**EXERCISE DESCRIPTION:** The required answer is each line in the entries below where "directement" occurs.
SOURCE MATERIAL below:
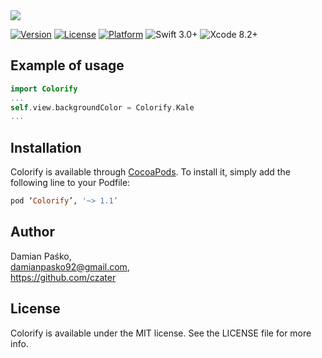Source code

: <img src="https://github.com/czater/Colorify/blob/master/Colorify_screen.png"/>

[![Version](https://img.shields.io/cocoapods/v/Colorify.svg?style=flat)](http://cocoapods.org/pods/Colorify)
[![License](https://img.shields.io/cocoapods/l/Colorify.svg?style=flat)](http://cocoapods.org/pods/Colorify)
[![Platform](https://img.shields.io/cocoapods/p/Colorify.svg?style=flat)](http://cocoapods.org/pods/Colorify)
![Swift 3.0+](https://img.shields.io/badge/Swift-3.0%2B-orange.svg)
![Xcode 8.2+](https://img.shields.io/badge/Xcode-8.2%2B-blue.svg)


## Example of usage



```swift
import Colorify
...
self.view.backgroundColor = Colorify.Kale
...
```

## Installation

Colorify is available through [CocoaPods](http://cocoapods.org). To install
it, simply add the following line to your Podfile:

```ruby
pod ‘Colorify’, '~> 1.1’
```

## Author

Damian Paśko, <br>
damianpasko92@gmail.com, <br>
https://github.com/czater

## License

Colorify is available under the MIT license. See the LICENSE file for more info.
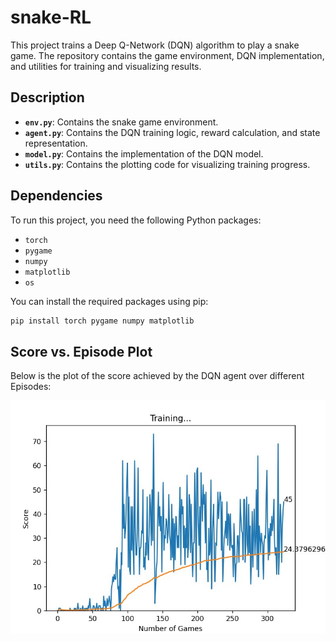 # snake-RL
This project trains a Deep Q-Network (DQN) algorithm to play a snake game. The repository contains the game environment, DQN implementation, and utilities for training and visualizing results.

## Description

- **`env.py`**: Contains the snake game environment.
- **`agent.py`**: Contains the DQN training logic, reward calculation, and state representation.
- **`model.py`**: Contains the implementation of the DQN model.
- **`utils.py`**: Contains the plotting code for visualizing training progress.

## Dependencies

To run this project, you need the following Python packages:

- `torch`
- `pygame`
- `numpy`
- `matplotlib`
- `os`

You can install the required packages using pip:

```bash
pip install torch pygame numpy matplotlib
```

## Score vs. Episode Plot

Below is the plot of the score achieved by the DQN agent over different Episodes:

![Score vs. Episode Plot](training_curve.jpg)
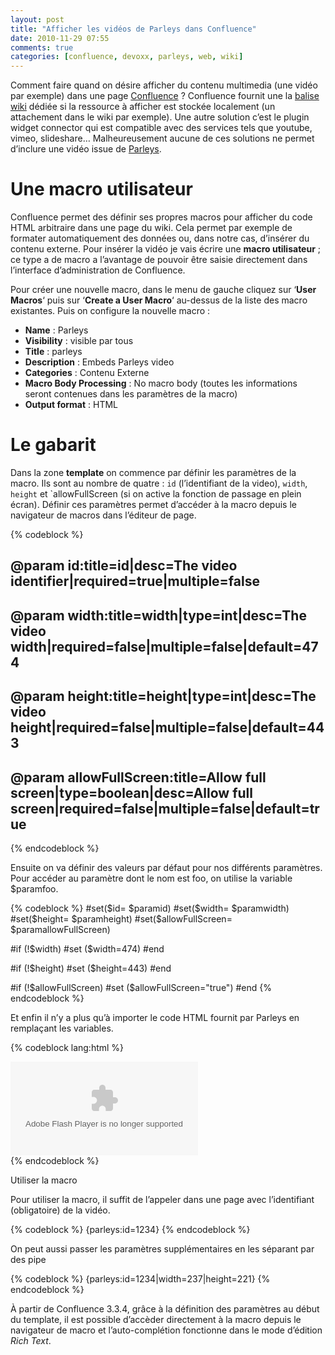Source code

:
 ```yaml
---
layout: post
title: "Afficher les vidéos de Parleys dans Confluence"
date: 2010-11-29 07:55
comments: true
categories: [confluence, devoxx, parleys, web, wiki]
---
```


Comment faire quand on désire afficher du contenu multimedia (une vidéo par exemple) dans une page [Confluence](http://www.atlassian.com/software/confluence/) ?
Confluence fournit une la [balise wiki](http://confluence.atlassian.com/display/DOC/Embedding+Multimedia+Content) dédiée si la ressource à afficher est stockée localement (un attachement dans le wiki par exemple). Une autre solution c’est le plugin widget connector qui est compatible avec des services tels que youtube, vimeo, slideshare… Malheureusement aucune de ces solutions ne permet d’inclure une vidéo issue de [Parleys](http://www.parleys.com/).

<!-- more -->

Une macro utilisateur
=====================

Confluence permet des définir ses propres macros pour afficher du code HTML arbitraire dans une page du wiki. Cela permet par exemple de formater automatiquement des données ou, dans notre cas, d’insérer du contenu externe. Pour insérer la vidéo je vais écrire une __macro utilisateur__ ; ce type a de macro a l’avantage de pouvoir être saisie directement dans l’interface d’administration de Confluence.

Pour créer une nouvelle macro, dans le menu de gauche cliquez sur ‘__User Macros__‘ puis sur ‘__Create a User Macro__‘ au-dessus de la liste des macro existantes. Puis on configure la nouvelle macro :

- __Name__ : Parleys
- __Visibility__ : visible par tous
- __Title__ : parleys
- __Description__ : Embeds Parleys video
- __Categories__ : Contenu Externe
- __Macro Body Processing__ : No macro body (toutes les informations seront contenues dans les paramètres de la macro)
- __Output format__ : HTML

Le gabarit
==========

Dans la zone __template__ on commence par définir les paramètres de la macro. Ils sont au nombre de quatre : `id` (l’identifiant de la video), `width`, `height` et `allowFullScreen (si on active la fonction de passage en plein écran). Définir ces paramètres permet d’accéder à la macro depuis le navigateur de macros dans l’éditeur de page.

{% codeblock %}
## @param id:title=id|desc=The video identifier|required=true|multiple=false
## @param width:title=width|type=int|desc=The video width|required=false|multiple=false|default=474
## @param height:title=height|type=int|desc=The video height|required=false|multiple=false|default=443
## @param allowFullScreen:title=Allow full screen|type=boolean|desc=Allow full screen|required=false|multiple=false|default=true
{% endcodeblock %}

Ensuite on va définir des valeurs par défaut pour nos différents paramètres. Pour accéder au paramètre dont le nom est foo, on utilise la variable $paramfoo.

{% codeblock %}
#set($id= $paramid)
#set($width= $paramwidth)
#set($height= $paramheight)
#set($allowFullScreen= $paramallowFullScreen)

#if (!$width)
  #set ($width=474)
#end

#if (!$height)
  #set ($height=443)
#end

#if (!$allowFullScreen)
  #set ($allowFullScreen="true")
#end
{% endcodeblock %}

Et enfin il n’y a plus qu’à importer le code HTML fournit par Parleys en remplaçant les variables.

{% codeblock lang:html %}
<div>
  <object width="$width" height="$height">
    <param name="movie" value="http://www.parleys.com/share/parleysshare2.swf?pageId=$id"/>
    <param name="allowFullScreen" value="$allowFullScreen"/>
    <param name="pageId" value="$id"/>
    <embed src="http://www.parleys.com/share/parleysshare2.swf?pageId=$paramid"
          type="application/x-shockwave-flash"
          allowfullscreen="$allowFullScreen"
          width="$width" height="$height"/>
  </object>
</div>
{% endcodeblock %}

Utiliser la macro

Pour utiliser la macro, il suffit de l’appeler dans une page avec l’identifiant (obligatoire) de la vidéo.

{% codeblock %}
{parleys:id=1234}
{% endcodeblock %}

On peut aussi passer les paramètres supplémentaires en les séparant par des pipe

{% codeblock %}
{parleys:id=1234|width=237|height=221}
{% endcodeblock %}

À partir de Confluence 3.3.4, grâce à la définition des paramètres au début du template, il est possible d’accèder directement à la macro depuis le navigateur de macro et l’auto-complétion fonctionne dans le mode d’édition _Rich Text_.

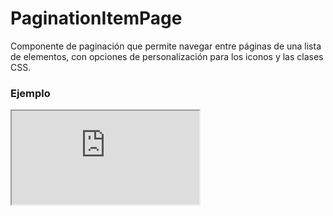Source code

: # PaginationItemPage

Componente de paginación que permite navegar entre páginas de una lista de elementos, con opciones de personalización para los iconos y las clases CSS.

 

### Ejemplo

<iframe minHeightIframe="30dvh" src="https://fenextjs-component-storybook.vercel.app/iframe.html?args=&id=pagination-paginationitempage--index&viewMode=story" />

### Importación

Para importar el componente PaginationItemPage, se puede hacer desde fenextjs

```tsx copy
import { PaginationItemPage } from "fenextjs";
```

### Parámetros

| Parámetro | Tipo | Requerido | Default | Descripcion |
| --------- | ---- | --------- | ------- | ----------- |
| classNameContent | string | no | '' | Clase CSS para el contenedor principal de la paginación. |
| classNameUp | string | no | '' | Clase CSS para el botón 'Go Up'. |
| classNamePre | string | no | '' | Clase CSS para el botón de página anterior. |
| classNameCurrent | string | no | '' | Clase CSS para el número de la página actual. |
| classNameCurrentItem | string | no | '' | Clase CSS para el elemento de la página actual. |
| classNameNext | string | no | '' | Clase CSS para el botón de la página siguiente. |
| classNameDown | string | no | '' | Clase CSS para el botón 'Go Down'. |
| icons | object | no | \{ up: \<PaginationUp /\>, pre: \<PaginationPre /\>, next: \<PaginationNext /\>, down: \<PaginationDown /\> \} | Objetos de iconos personalizados para cada botón de la paginación. |
| defaultPage | number | no | 0 | Página por defecto a mostrar al montar el componente. |
| nItems | number | sí |  | Número total de elementos a paginar. |
| nItemsPage | number | no | 10 | Número de elementos a mostrar por página. |
| disabled | boolean | no | false | Deshabilita la navegación del componente si se establece en true. |
| hiddenIfNItemsSmallerThanOrEqualNItemsPage | boolean | no | true | Oculta la paginación si el número de elementos es menor o igual que los elementos por página. |
| onChangePage | (page: number) =\> void | no |  | Función de callback que se llama cuando cambia la página. |

### Storybook

Para ver el storybook del componente lo puede hacer con este [link](https://fenextjs-component-storybook.vercel.app/?path=/story/pagination-paginationitempage--index)

### Usos

- Paginación básica con 50 elementos y 10 elementos por página

```tsx copy
<PaginationItemPage nItems={50} />
```

- Paginación con estilos personalizados y deshabilitada

```tsx copy
<PaginationItemPage nItems={50} classNameContent="custom-class" disabled />
```

- Paginación con callback en cambio de página

```tsx copy
<PaginationItemPage nItems={50} onChangePage={(page) => console.log('Página actual:', page)} />
```

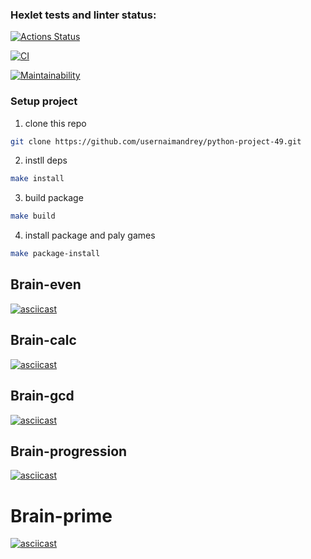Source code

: ### Hexlet tests and linter status:
[![Actions Status](https://github.com/usernaimandrey/python-project-49/actions/workflows/hexlet-check.yml/badge.svg)](https://github.com/usernaimandrey/python-project-49/actions)

[![CI](https://github.com/usernaimandrey/python-project-49/actions/workflows/ci.yml/badge.svg)](https://github.com/usernaimandrey/python-project-49/actions/workflows/ci.yml)

[![Maintainability](https://api.codeclimate.com/v1/badges/e545e68204cded770800/maintainability)](https://codeclimate.com/github/usernaimandrey/python-project-49/maintainability)

### Setup project

1. clone this repo

```bash
git clone https://github.com/usernaimandrey/python-project-49.git
```

2. instll deps

```bash
make install
```

3. build package

```bash
make build
```

4. install package and paly games

```bash
make package-install
```
## Brain-even

[![asciicast](https://asciinema.org/a/641321.svg)](https://asciinema.org/a/641321)

## Brain-calc

[![asciicast](https://asciinema.org/a/641335.svg)](https://asciinema.org/a/641335)

## Brain-gcd

[![asciicast](https://asciinema.org/a/641337.svg)](https://asciinema.org/a/641337)

## Brain-progression

[![asciicast](https://asciinema.org/a/641349.svg)](https://asciinema.org/a/641349)

# Brain-prime

[![asciicast](https://asciinema.org/a/642413.svg)](https://asciinema.org/a/642413)
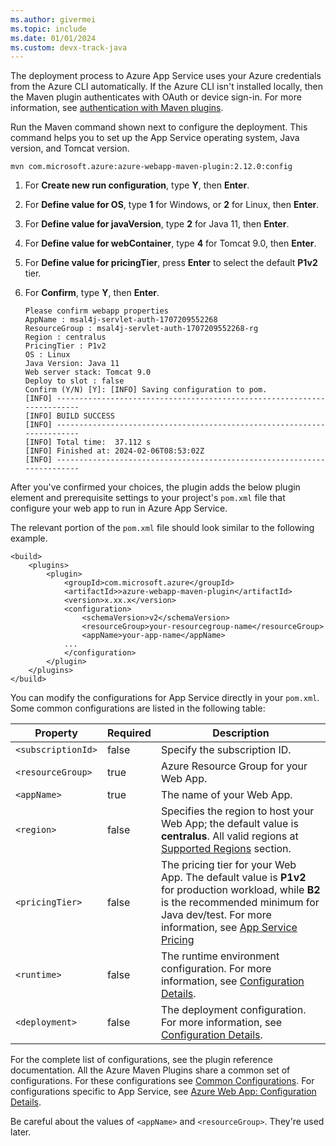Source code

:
 ```yaml
---
ms.author: givermei
ms.topic: include
ms.date: 01/01/2024
ms.custom: devx-track-java
---
```


The deployment process to Azure App Service uses your Azure credentials from the Azure CLI automatically. If the Azure CLI isn't installed locally, then the Maven plugin authenticates with OAuth or device sign-in. For more information, see [authentication with Maven plugins](https://github.com/microsoft/azure-maven-plugins/wiki/Authentication).

Run the Maven command shown next to configure the deployment. This command helps you to set up the App Service operating system, Java version, and Tomcat version.

```cli
mvn com.microsoft.azure:azure-webapp-maven-plugin:2.12.0:config
```

1. For **Create new run configuration**, type **Y**, then **Enter**.
1. For **Define value for OS**, type **1** for Windows, or **2** for Linux, then **Enter**.
1. For **Define value for javaVersion**, type **2** for Java 11, then **Enter**.
1. For **Define value for webContainer**, type **4** for Tomcat 9.0, then **Enter**.
1. For **Define value for pricingTier**, press **Enter** to select the default **P1v2** tier.
1. For **Confirm**, type **Y**, then **Enter**.

    ```
    Please confirm webapp properties
    AppName : msal4j-servlet-auth-1707209552268
    ResourceGroup : msal4j-servlet-auth-1707209552268-rg
    Region : centralus
    PricingTier : P1v2
    OS : Linux
    Java Version: Java 11
    Web server stack: Tomcat 9.0
    Deploy to slot : false
    Confirm (Y/N) [Y]: [INFO] Saving configuration to pom.
    [INFO] ------------------------------------------------------------------------
    [INFO] BUILD SUCCESS
    [INFO] ------------------------------------------------------------------------
    [INFO] Total time:  37.112 s
    [INFO] Finished at: 2024-02-06T08:53:02Z
    [INFO] ------------------------------------------------------------------------
    ```

After you've confirmed your choices, the plugin adds the below plugin element and prerequisite settings to your project's `pom.xml` file that configure your web app to run in Azure App Service.

The relevant portion of the `pom.xml` file should look similar to the following example.

```xml-interactive
<build>
    <plugins>
        <plugin>
            <groupId>com.microsoft.azure</groupId>
            <artifactId>>azure-webapp-maven-plugin</artifactId>
            <version>x.xx.x</version>
            <configuration>
                <schemaVersion>v2</schemaVersion>
                <resourceGroup>your-resourcegroup-name</resourceGroup>
                <appName>your-app-name</appName>
            ...
            </configuration>
        </plugin>
    </plugins>
</build>           
```

You can modify the configurations for App Service directly in your `pom.xml`. Some common configurations are listed in the following table:

Property | Required | Description
---|---|---
`<subscriptionId>` | false | Specify the subscription ID. 
`<resourceGroup>` | true | Azure Resource Group for your Web App. 
`<appName>` | true | The name of your Web App. 
`<region>` | false | Specifies the region to host your Web App; the default value is **centralus**. All valid regions at [Supported Regions](https://azure.microsoft.com/global-infrastructure/services/?products=app-service) section. 
`<pricingTier>` | false | The pricing tier for your Web App. The default value is **P1v2** for production workload, while **B2** is the recommended minimum for Java dev/test. For more information, see [App Service Pricing](https://azure.microsoft.com/pricing/details/app-service/linux/)
`<runtime>` | false | The runtime environment configuration. For more information, see [Configuration Details](https://github.com/microsoft/azure-maven-plugins/wiki/Azure-Web-App:-Configuration-Details). 
`<deployment>` | false | The deployment configuration. For more information, see [Configuration Details](https://github.com/microsoft/azure-maven-plugins/wiki/Azure-Web-App:-Configuration-Details). 

For the complete list of configurations, see the plugin reference documentation. All the Azure Maven Plugins share a common set of configurations. For these configurations see [Common Configurations](https://github.com/microsoft/azure-maven-plugins/wiki/Common-Configuration). For configurations specific to App Service, see [Azure Web App: Configuration Details](https://github.com/microsoft/azure-maven-plugins/wiki/Azure-Web-App:-Configuration-Details).

Be careful about the values of `<appName>` and `<resourceGroup>`. They're used later.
End of SOURCE MATERIAL.
**YOUR SOLUTION:**
Confluence permet des définir ses propres macros pour afficher du code HTML arbitraire dans une page du wiki. Cela permet par exemple de formater automatiquement des données ou, dans notre cas, d’insérer du contenu externe. Pour insérer la vidéo je vais écrire une __macro utilisateur__ ; ce type a de macro a l’avantage de pouvoir être saisie directement dans l’interface d’administration de Confluence.
À partir de Confluence 3.3.4, grâce à la définition des paramètres au début du template, il est possible d’accèder directement à la macro depuis le navigateur de macro et l’auto-complétion fonctionne dans le mode d’édition _Rich Text_.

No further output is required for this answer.